Tensorflowjs for Deepspeech browser support

udaram · July 5, 2020, 8:20am

I want to use Deepspeech in browser using tensorflowjs. I don’t know how to proceed. Could you please guide or share some resource link. My goal is to build browser support for Deepspeech.
@reuben

reuben · July 5, 2020, 8:25am

I don’t know how to proceed either. Search these forums and the issue tracker for useful info from other people who tried it.

gritter97 · March 19, 2021, 1:50am

Hi @udaram, did you ever get around to enabling client-side control of deepspeech?

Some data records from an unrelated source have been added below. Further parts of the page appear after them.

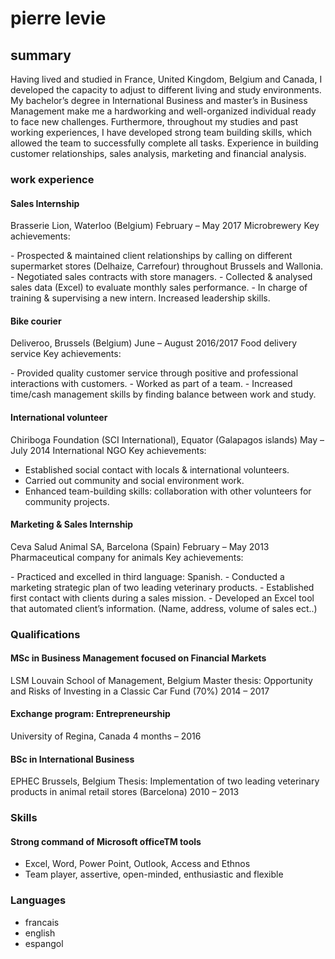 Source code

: # pierre levie

## summary 
<p> Having lived and studied in France, United Kingdom, Belgium and Canada, I developed the capacity to adjust to different living and study environments.  
My bachelor’s degree in International Business and master’s in Business Management make me a hardworking and well-organized individual ready to face new challenges. 
Furthermore, throughout my studies and past working experiences, I have developed strong team building skills, which allowed the team to successfully complete all tasks. 
Experience in building customer relationships, sales analysis, marketing and financial analysis. </p>

### work experience

#### Sales Internship 

<p> Brasserie Lion, Waterloo (Belgium)
February – May 2017
Microbrewery
Key achievements:</p>
- Prospected & maintained client relationships by calling on different supermarket stores (Delhaize, Carrefour) throughout Brussels and Wallonia.
- Negotiated sales contracts with store managers.
- Collected & analysed sales data (Excel) to evaluate monthly sales performance.
- In charge of training & supervising a new intern. Increased leadership skills.

#### Bike courier

<p> Deliveroo, Brussels (Belgium)
June – August 2016/2017
Food delivery service
Key achievements:</p>
- Provided quality customer service through positive and professional interactions with customers.
- Worked as part of a team. 
- Increased time/cash management skills by finding balance between work and study.

#### International volunteer

Chiriboga Foundation (SCI International), Equator (Galapagos islands)
May – July 2014
International NGO
Key achievements:
- Established social contact with locals & international volunteers.
- Carried out community and social environment work.
- Enhanced team-building skills: collaboration with other volunteers for community projects.

#### Marketing & Sales Internship

<p> Ceva Salud Animal SA, Barcelona (Spain)
February – May 2013
Pharmaceutical company for animals
Key achievements:</p>
- Practiced and excelled in third language: Spanish.
- Conducted a marketing strategic plan of two leading veterinary products.
- Established first contact with clients during a sales mission.
- Developed an Excel tool that automated client’s information. (Name, address, volume of sales ect..)

### Qualifications

#### MSc in Business Management focused on Financial Markets

<p> LSM Louvain School of Management, Belgium
Master thesis: Opportunity and Risks of Investing in a Classic Car Fund (70%)
2014 – 2017 </p> 

#### Exchange program: Entrepreneurship

<p> University of Regina, Canada
4 months – 2016 </p>

#### BSc in International Business 

<p> EPHEC Brussels, Belgium
Thesis: Implementation of two leading veterinary products in animal retail stores (Barcelona)
2010 – 2013 </p>

### Skills

#### Strong command of Microsoft officeTM tools 

- Excel, Word, Power Point, Outlook, Access and Ethnos
- Team player, assertive, open-minded, enthusiastic and flexible

### Languages
- francais 
- english 
- espangol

I am trying to have full client-side capabilities with deepspeech. The method I am seeking to employ is as follows:

Create stream from microphone
Create deepspeech stream
Stream audio from microphone to deepspeech stream.
Receive transcription and display it to page

My goal is to eventually build an offline PWA with speech recognition.
Any tips as to how I can approach this?

bozden · March 21, 2021, 3:34pm

This is exactly what I plan to do. I also want to hear how it is best done from those experienced before I jump into the project.

gritter97 · March 21, 2021, 8:55pm

Do you intend to have full speech recognition capabilities? Or are you only looking for a limited set of vocabulary that you could potentially add to?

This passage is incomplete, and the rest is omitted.